**Your assignment**
Without including pictures, set down every record exactly as it stands.
== == ==
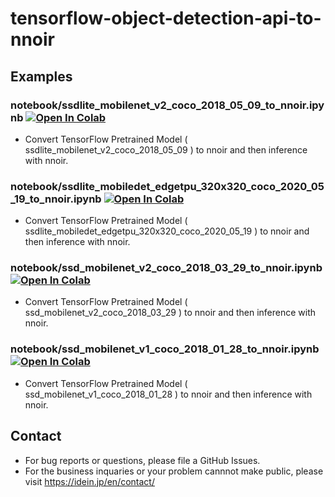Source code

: # tensorflow-object-detection-api-to-nnoir

## Examples
### notebook/ssdlite_mobilenet_v2_coco_2018_05_09_to_nnoir.ipynb [![Open In Colab](https://colab.research.google.com/assets/colab-badge.svg)](https://colab.research.google.com/github/Idein/tensorflow-object-detection-api-to-nnoir/blob/master/notebook/ssdlite_mobilenet_v2_coco_2018_05_09_to_nnoir.ipynb) 
- Convert TensorFlow Pretrained Model ( ssdlite_mobilenet_v2_coco_2018_05_09 ) to nnoir and then inference with nnoir.

### notebook/ssdlite_mobiledet_edgetpu_320x320_coco_2020_05_19_to_nnoir.ipynb [![Open In Colab](https://colab.research.google.com/assets/colab-badge.svg)](https://colab.research.google.com/github/Idein/tensorflow-object-detection-api-to-nnoir/blob/master/notebook/ssdlite_mobiledet_edgetpu_320x320_coco_2020_05_19_to_nnoir.ipynb) 
- Convert TensorFlow Pretrained Model ( ssdlite_mobiledet_edgetpu_320x320_coco_2020_05_19 ) to nnoir and then inference with nnoir.

### notebook/ssd_mobilenet_v2_coco_2018_03_29_to_nnoir.ipynb [![Open In Colab](https://colab.research.google.com/assets/colab-badge.svg)](https://colab.research.google.com/github/Idein/tensorflow-object-detection-api-to-nnoir/blob/master/notebook/ssd_mobilenet_v2_coco_2018_03_29_to_nnoir.ipynb) 
- Convert TensorFlow Pretrained Model ( ssd_mobilenet_v2_coco_2018_03_29 ) to nnoir and then inference with nnoir.

### notebook/ssd_mobilenet_v1_coco_2018_01_28_to_nnoir.ipynb [![Open In Colab](https://colab.research.google.com/assets/colab-badge.svg)](https://colab.research.google.com/github/Idein/tensorflow-object-detection-api-to-nnoir/blob/master/notebook/ssd_mobilenet_v1_coco_2018_01_28_to_nnoir.ipynb) 
- Convert TensorFlow Pretrained Model ( ssd_mobilenet_v1_coco_2018_01_28 ) to nnoir and then inference with nnoir.

## Contact
- For bug reports or questions, please file a GitHub Issues.
- For the business inquaries or your problem cannnot make public, please visit https://idein.jp/en/contact/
== == ==
**Answer area**
Source code

: # tensorflow-object-detection-api-to-nnoir

## Examples
### notebook/ssdlite_mobilenet_v2_coco_2018_05_09_to_nnoir.ipynb [![Open In Colab](https://colab.research.google.com/assets/colab-badge.svg)](https://colab.research.google.com/github/Idein/tensorflow-object-detection-api-to-nnoir/blob/master/notebook/ssdlite_mobilenet_v2_coco_2018_05_09_to_nnoir.ipynb) 
- Convert TensorFlow Pretrained Model ( ssdlite_mobilenet_v2_coco_2018_05_09 ) to nnoir and then inference with nnoir.

### notebook/ssdlite_mobiledet_edgetpu_320x320_coco_2020_05_19_to_nnoir.ipynb [![Open In Colab](https://colab.research.google.com/assets/colab-badge.svg)](https://colab.research.google.com/github/Idein/tensorflow-object-detection-api-to-nnoir/blob/master/notebook/ssdlite_mobiledet_edgetpu_320x320_coco_2020_05_19_to_nnoir.ipynb) 
- Convert TensorFlow Pretrained Model ( ssdlite_mobiledet_edgetpu_320x320_coco_2020_05_19 ) to nnoir and then inference with nnoir.

### notebook/ssd_mobilenet_v2_coco_2018_03_29_to_nnoir.ipynb [![Open In Colab](https://colab.research.google.com/assets/colab-badge.svg)](https://colab.research.google.com/github/Idein/tensorflow-object-detection-api-to-nnoir/blob/master/notebook/ssd_mobilenet_v2_coco_2018_03_29_to_nnoir.ipynb) 
- Convert TensorFlow Pretrained Model ( ssd_mobilenet_v2_coco_2018_03_29 ) to nnoir and then inference with nnoir.

### notebook/ssd_mobilenet_v1_coco_2018_01_28_to_nnoir.ipynb [![Open In Colab](https://colab.research.google.com/assets/colab-badge.svg)](https://colab.research.google.com/github/Idein/tensorflow-object-detection-api-to-nnoir/blob/master/notebook/ssd_mobilenet_v1_coco_2018_01_28_to_nnoir.ipynb) 
- Convert TensorFlow Pretrained Model ( ssd_mobilenet_v1_coco_2018_01_28 ) to nnoir and then inference with nnoir.

## Contact
- For bug reports or questions, please file a GitHub Issues.
- For the business inquaries or your problem cannnot make public, please visit https://idein.jp/en/contact/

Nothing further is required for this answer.